Baker's Dozen

Artists discuss the 13 records that shaped their lives

11. David BowieYoung Americans

This represents Iggy and Lou Reed as well, as those three are – as for many, many others – a pyramid of people that was everything for a second and then still is in many ways. Bowie was one of the very first things that I started listening to on my own, probably when I was 10 or 11 and I had acquired Hunky Dory. I would lie in bed every night and listen to it and couldn’t fall asleep because I knew that ‘Andy Warhol’ would eventually come up. The intro has very scary sounds on it – when you’re only 10-years-old you’re very susceptible to those because everything is completely new and you don’t know the limits of what music might be. Each night I would enjoy the music but be in perpetual fright because I knew this intro would come and leave me immobile in my bed. Then going on I worked my way through his discography and each record would be an introduction to a new palate of musical elements.

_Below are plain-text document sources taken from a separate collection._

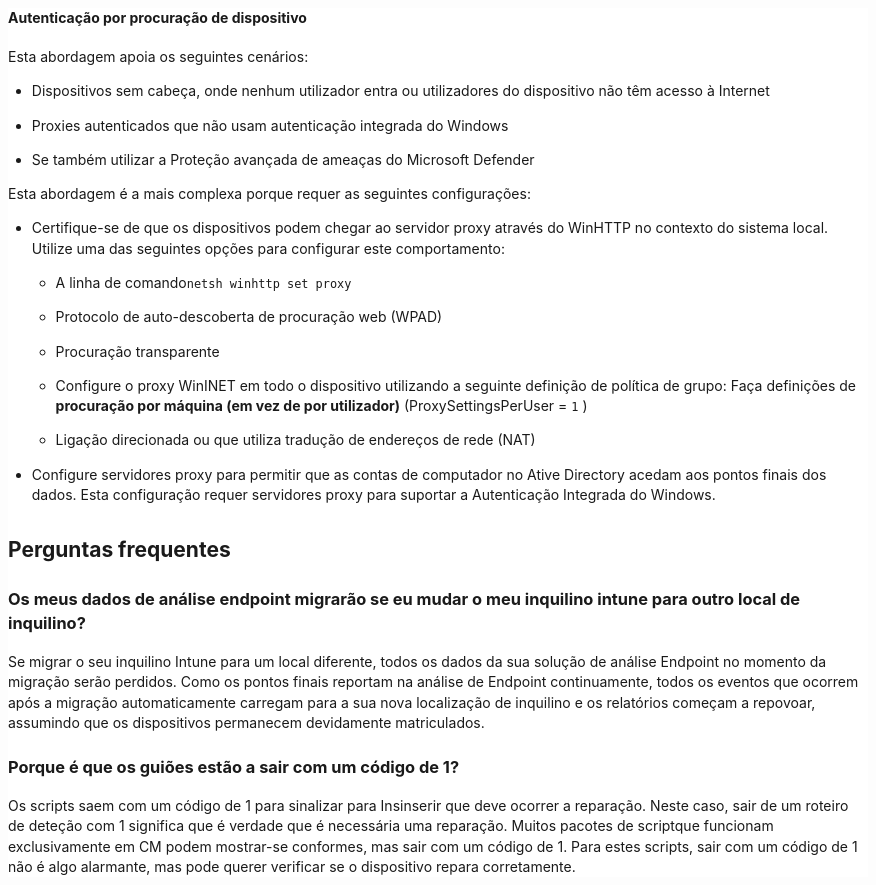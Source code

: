 #### <a name="device-proxy-authentication"></a>Autenticação por procuração de dispositivo

Esta abordagem apoia os seguintes cenários:

- Dispositivos sem cabeça, onde nenhum utilizador entra ou utilizadores do dispositivo não têm acesso à Internet

- Proxies autenticados que não usam autenticação integrada do Windows

- Se também utilizar a Proteção avançada de ameaças do Microsoft Defender

Esta abordagem é a mais complexa porque requer as seguintes configurações:

- Certifique-se de que os dispositivos podem chegar ao servidor proxy através do WinHTTP no contexto do sistema local. Utilize uma das seguintes opções para configurar este comportamento:

  - A linha de comando`netsh winhttp set proxy`

  - Protocolo de auto-descoberta de procuração web (WPAD)

  - Procuração transparente

  - Configure o proxy WinINET em todo o dispositivo utilizando a seguinte definição de política de grupo: Faça definições de **procuração por máquina (em vez de por utilizador)** (ProxySettingsPerUser = `1` )

  - Ligação direcionada ou que utiliza tradução de endereços de rede (NAT)

- Configure servidores proxy para permitir que as contas de computador no Ative Directory acedam aos pontos finais dos dados. Esta configuração requer servidores proxy para suportar a Autenticação Integrada do Windows.  


## <a name="frequently-asked-questions"></a><a name="bkmk_uea_faq"></a>Perguntas frequentes

### <a name="will-my-endpoint-analytics-data-migrate-if-i-move-my-intune-tenant-to-a-different-tenant-location"></a>Os meus dados de análise endpoint migrarão se eu mudar o meu inquilino intune para outro local de inquilino?

Se migrar o seu inquilino Intune para um local diferente, todos os dados da sua solução de análise Endpoint no momento da migração serão perdidos. Como os pontos finais reportam na análise de Endpoint continuamente, todos os eventos que ocorrem após a migração automaticamente carregam para a sua nova localização de inquilino e os relatórios começam a repovoar, assumindo que os dispositivos permanecem devidamente matriculados. 

### <a name="why-are-the-scripts-exiting-with-a-code-of-1"></a>Porque é que os guiões estão a sair com um código de 1?

Os scripts saem com um código de 1 para sinalizar para Insinserir que deve ocorrer a reparação. Neste caso, sair de um roteiro de deteção com 1 significa que é verdade que é necessária uma reparação. Muitos pacotes de scriptque funcionam exclusivamente em CM podem mostrar-se conformes, mas sair com um código de 1. Para estes scripts, sair com um código de 1 não é algo alarmante, mas pode querer verificar se o dispositivo repara corretamente.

Some of these I found great and some I found unlikeable and then later on I found those unlikeable elements to be great and some of the things I once thought great to be unlikeable, which is a sign of a great artist. It was a couple of years later that I got to Young Americans. I barely cry, but I remember putting on the title track and there’s that breakdown where he goes, ‘Ain’t there one damn song that can make me break down and cry?’ and that second it just triggered something.